Dünya Sağlık Örgütü ve Dünya Veteriner Hekimler Birliği tüm canlılar için sağlıklı yaşamın ortak yaşam paydasında var olduğunu göstermesine rağmen ağaç gölgesinin dahi bulunamadığı, yaptırımları olan yasaları ile refahı sağlanamayan, tüm türlerin yaşamını tehdit eden kapitalist hırslarla sonsuz duvarların örüldüğü sokaklar, ne insanlar ne de hayvanlar için yaşanılabilir oluyor. Ve tüm bunların içerisinde bizler için bugünler, ülkemizde Hayvanları Koruma Kanununda Değişiklik Yapılmasına Dair Kanun ile önü açılarak artan toplumsal şiddetin, tüm canlılar üzerindeki vahşetine şahit oluyoruz. Niğde ve Altındağ’da yapılan toplu katliamlarla gözümüzü açtığımız bu vahşet, bilinçli ve sorumluluk sahibi insanlarla, bilim insanlarıyla, hukukçularıyla, veteriner hekimleriyle karşı çıkılsa da sorumlular kör, sağır, dilsiz seyre devam ediyor. Kentleşmiş sokak sakini olan hayvanların öldürülmesi ile yaban hayatının şehirlere sirayet edeceğini, öldürerek yok edilemeyeceklerini açıklayan vakum etkisini, zoonoz hastalıklar açısından oluşan ve devam eden hayvan-insan antikor zincirinin kırılacağını, yani bilimi reddetmek, sorumluluk almayı reddetmekten geçiyor.
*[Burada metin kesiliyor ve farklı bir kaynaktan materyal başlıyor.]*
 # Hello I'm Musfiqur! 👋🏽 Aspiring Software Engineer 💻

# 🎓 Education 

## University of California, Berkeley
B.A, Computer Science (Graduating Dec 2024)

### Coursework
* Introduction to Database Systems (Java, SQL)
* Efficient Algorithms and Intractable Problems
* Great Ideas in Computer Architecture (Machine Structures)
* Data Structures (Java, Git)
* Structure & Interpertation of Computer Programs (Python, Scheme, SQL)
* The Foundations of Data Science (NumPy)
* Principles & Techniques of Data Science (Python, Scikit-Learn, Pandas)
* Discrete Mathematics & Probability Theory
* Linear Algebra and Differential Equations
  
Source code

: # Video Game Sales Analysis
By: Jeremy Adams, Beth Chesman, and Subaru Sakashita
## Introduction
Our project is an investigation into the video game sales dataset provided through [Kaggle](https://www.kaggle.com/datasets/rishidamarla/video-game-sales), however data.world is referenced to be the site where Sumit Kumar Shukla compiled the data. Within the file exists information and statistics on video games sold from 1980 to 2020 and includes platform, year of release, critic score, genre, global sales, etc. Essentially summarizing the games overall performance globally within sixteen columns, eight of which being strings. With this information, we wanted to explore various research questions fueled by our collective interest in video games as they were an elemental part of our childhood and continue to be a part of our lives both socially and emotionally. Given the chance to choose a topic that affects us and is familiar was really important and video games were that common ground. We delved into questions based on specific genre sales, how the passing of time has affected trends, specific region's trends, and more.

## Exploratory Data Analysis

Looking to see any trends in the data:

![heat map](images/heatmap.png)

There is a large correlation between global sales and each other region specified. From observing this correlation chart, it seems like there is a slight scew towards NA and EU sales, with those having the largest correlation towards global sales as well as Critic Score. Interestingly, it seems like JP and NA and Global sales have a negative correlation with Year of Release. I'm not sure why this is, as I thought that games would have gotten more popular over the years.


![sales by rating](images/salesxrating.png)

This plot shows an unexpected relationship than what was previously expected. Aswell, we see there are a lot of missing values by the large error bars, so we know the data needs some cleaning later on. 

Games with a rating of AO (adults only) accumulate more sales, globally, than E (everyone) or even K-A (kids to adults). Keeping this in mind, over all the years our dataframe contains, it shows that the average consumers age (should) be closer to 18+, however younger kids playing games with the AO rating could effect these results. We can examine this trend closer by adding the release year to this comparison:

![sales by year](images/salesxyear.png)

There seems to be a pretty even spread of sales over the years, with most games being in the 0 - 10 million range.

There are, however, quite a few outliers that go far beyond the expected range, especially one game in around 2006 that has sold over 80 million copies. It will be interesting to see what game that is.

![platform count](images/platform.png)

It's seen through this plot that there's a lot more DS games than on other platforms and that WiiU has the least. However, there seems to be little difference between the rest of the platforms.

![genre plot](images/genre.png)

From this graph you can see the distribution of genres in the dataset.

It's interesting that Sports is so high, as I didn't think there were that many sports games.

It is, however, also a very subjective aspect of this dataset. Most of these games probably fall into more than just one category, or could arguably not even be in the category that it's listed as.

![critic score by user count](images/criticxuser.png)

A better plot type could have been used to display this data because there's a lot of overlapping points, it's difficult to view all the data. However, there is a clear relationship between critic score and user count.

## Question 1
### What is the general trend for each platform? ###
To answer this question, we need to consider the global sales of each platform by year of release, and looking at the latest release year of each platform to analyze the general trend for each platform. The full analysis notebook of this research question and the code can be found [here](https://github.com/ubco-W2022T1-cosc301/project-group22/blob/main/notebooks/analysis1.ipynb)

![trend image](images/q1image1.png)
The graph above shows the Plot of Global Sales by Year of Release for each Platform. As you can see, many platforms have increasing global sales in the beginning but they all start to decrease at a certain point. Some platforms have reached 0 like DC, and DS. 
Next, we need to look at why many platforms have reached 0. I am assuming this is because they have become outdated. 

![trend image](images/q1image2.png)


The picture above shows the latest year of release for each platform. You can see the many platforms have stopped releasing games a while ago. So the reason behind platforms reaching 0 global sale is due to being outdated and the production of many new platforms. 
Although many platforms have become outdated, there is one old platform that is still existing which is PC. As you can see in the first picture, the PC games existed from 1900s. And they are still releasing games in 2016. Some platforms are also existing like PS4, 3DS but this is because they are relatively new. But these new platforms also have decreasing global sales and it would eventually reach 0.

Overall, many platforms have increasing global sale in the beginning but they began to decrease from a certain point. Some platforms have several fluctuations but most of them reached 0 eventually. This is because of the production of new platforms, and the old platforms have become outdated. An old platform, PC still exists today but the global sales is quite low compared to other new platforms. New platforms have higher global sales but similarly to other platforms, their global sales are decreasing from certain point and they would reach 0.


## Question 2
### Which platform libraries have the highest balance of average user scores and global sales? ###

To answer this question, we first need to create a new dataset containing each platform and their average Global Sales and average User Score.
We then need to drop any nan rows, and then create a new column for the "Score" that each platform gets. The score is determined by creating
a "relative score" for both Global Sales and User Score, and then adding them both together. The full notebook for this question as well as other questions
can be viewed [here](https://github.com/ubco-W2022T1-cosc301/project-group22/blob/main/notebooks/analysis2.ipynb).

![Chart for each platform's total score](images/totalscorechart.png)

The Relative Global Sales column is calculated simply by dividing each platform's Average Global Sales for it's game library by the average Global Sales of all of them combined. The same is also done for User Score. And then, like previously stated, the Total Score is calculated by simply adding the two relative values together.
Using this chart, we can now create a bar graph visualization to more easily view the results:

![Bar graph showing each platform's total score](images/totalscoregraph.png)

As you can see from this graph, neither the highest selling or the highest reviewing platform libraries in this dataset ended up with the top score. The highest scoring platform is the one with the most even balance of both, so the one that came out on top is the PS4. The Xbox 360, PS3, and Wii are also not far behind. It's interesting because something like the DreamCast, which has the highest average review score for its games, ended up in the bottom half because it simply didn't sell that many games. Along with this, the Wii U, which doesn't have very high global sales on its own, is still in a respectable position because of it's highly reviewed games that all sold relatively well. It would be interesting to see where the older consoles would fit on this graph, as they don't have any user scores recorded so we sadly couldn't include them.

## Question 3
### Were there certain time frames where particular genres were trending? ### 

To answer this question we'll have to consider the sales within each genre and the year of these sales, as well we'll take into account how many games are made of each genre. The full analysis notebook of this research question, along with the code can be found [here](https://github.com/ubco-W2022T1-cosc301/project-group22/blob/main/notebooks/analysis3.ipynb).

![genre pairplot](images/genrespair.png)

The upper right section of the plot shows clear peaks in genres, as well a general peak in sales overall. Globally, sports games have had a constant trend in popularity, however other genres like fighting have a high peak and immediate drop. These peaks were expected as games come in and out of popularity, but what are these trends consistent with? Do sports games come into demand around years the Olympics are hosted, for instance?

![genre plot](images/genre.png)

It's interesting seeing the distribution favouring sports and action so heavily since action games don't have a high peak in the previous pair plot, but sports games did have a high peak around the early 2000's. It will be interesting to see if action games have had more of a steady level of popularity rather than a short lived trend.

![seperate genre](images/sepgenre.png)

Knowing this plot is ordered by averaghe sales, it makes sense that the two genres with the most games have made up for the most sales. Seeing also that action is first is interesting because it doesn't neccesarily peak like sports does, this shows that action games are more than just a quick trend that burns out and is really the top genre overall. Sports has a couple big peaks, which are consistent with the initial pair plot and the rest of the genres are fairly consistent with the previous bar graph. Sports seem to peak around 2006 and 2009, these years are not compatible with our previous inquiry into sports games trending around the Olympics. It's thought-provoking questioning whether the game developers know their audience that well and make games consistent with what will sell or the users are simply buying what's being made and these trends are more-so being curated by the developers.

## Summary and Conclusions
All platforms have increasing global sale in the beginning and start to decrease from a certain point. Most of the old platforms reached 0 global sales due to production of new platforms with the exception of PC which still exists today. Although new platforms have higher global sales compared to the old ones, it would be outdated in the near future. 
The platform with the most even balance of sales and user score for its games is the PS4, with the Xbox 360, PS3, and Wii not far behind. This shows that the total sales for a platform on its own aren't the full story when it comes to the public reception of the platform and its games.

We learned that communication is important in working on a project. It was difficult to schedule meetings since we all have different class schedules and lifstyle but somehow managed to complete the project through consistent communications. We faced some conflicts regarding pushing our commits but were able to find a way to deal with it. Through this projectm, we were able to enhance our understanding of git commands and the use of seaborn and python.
Biraz geriye gidip insanlara hayran kaldıkları Titanik’te bir ömürlerini geçirmeyi teklif etseydik? En harika yemekler ve içecekler, mükemmel müzikler, üstelik hareketli bir gemi üzerinde! Özgürlük hangi canlı için vazgeçilebilir? Hangi canlı daracık kafeslerde yumurtaları için ömrünü heba etmek ister? Hangisi en harika barınaklarda bir ömür ister? Hangisi midelerimize girmek üzere hayatından vazgeçer? Nasıl bir yasa katliamdan geçer? Yasa ölümü sunarken sağlıklı ve huzurlu toplumsal yaşam nasıl mümkün olabilir? Sokağında kendi halinde yaşamını sürdüren bir köpek haftalar önce barınağa hapsedilmesinin ardından kurtarılsa da yaşadığı stres ve zorbalık onu kalp krizi geçirerek gencecik yaşında bu hayattan kopardığında artık onu ne geri getirebilir? Sormaktan, sorgulamaktan, direnmekten vazgeçmediğimiz, tüm canlıların hak ettiği, bir diğerinin diğerine değer-paha biçemediği ve yaşam hakkını belirleyemediği bir hayatın bilimle, saygı ve sevgi ile kendi ellerimizle inşa edileceği güzel günlere.